The inability to meet Constitutional Court deadlines has far deeper implications than for those affected by the two cannabis-related laws Parliament has been trying to get together. It goes to the heart of the State’s being, the ability to write sensible, enforcable laws for the good of all its people.
Deputy Justice Minister John Jeffery is to ask the Constitutional Court for an extension for the deadline for the Drugs and Drug Trafficking Bill of 2022 to come into law. This comes after a lack of capacity in the State’s legal drafting department came woefully under the Parliamentary spotlight at a virtual meeting on 2 September 2022 to discuss how to handle legislation that was consistently missing ConCourt deadlines.
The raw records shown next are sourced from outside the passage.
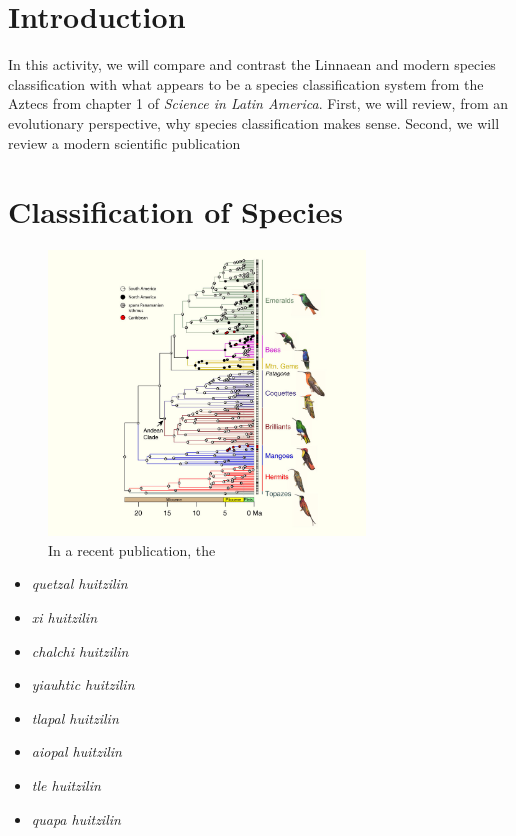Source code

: \documentclass[12pt]{article}
\begin{document}
\maketitle

\section{Introduction}

In this activity, we will compare and contrast the Linnaean and modern species classification with what appears to be a species classification system from the Aztecs from chapter 1 of \textit{Science in Latin America}.  First, we will review, from an evolutionary perspective, why species classification makes sense.  Second, we will review a modern scientific publication \cite{10.1016/j.cub.2014.03.016}

\section{Classification of Species}

\begin{figure}[h]
\centering
\includegraphics[width=0.75\textwidth]{figures/hummingbird.jpg}
\caption{\label{fig:1} In a recent publication, the }
\end{figure}

\begin{itemize}
\item \textit{quetzal huitzilin}
\item \textit{xi huitzilin}
\item \textit{chalchi huitzilin}
\item \textit{yiauhtic huitzilin}
\item \textit{tlapal huitzilin}
\item \textit{aiopal huitzilin}
\item \textit{tle huitzilin}
\item \textit{quapa huitzilin}
\end{itemize}
\end{document}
At the same meeting, Justice and Correctional Services Portfolio Committee chair, Bulelani Magwanishe, called for a serious discussion between the Executive and Parliament on how to prioritize legislation affected by court decisions, saying the failure to now meet a second Concourt deadline was totally unacceptable”.
“As you can see the implications for this Bill are huge, really huge” he said at the 2 September 2022 Committee meeting. “It cannot be acceptable that within the value chain there would be people who do not see the magnanimity of this problem and treat this like any other legislation, because the duty of all of us is to manage risks on behalf of the State; that is the duty of all of us, whether you are an official or a politician, that is our duty, that we have to manage risks on behalf of the State”.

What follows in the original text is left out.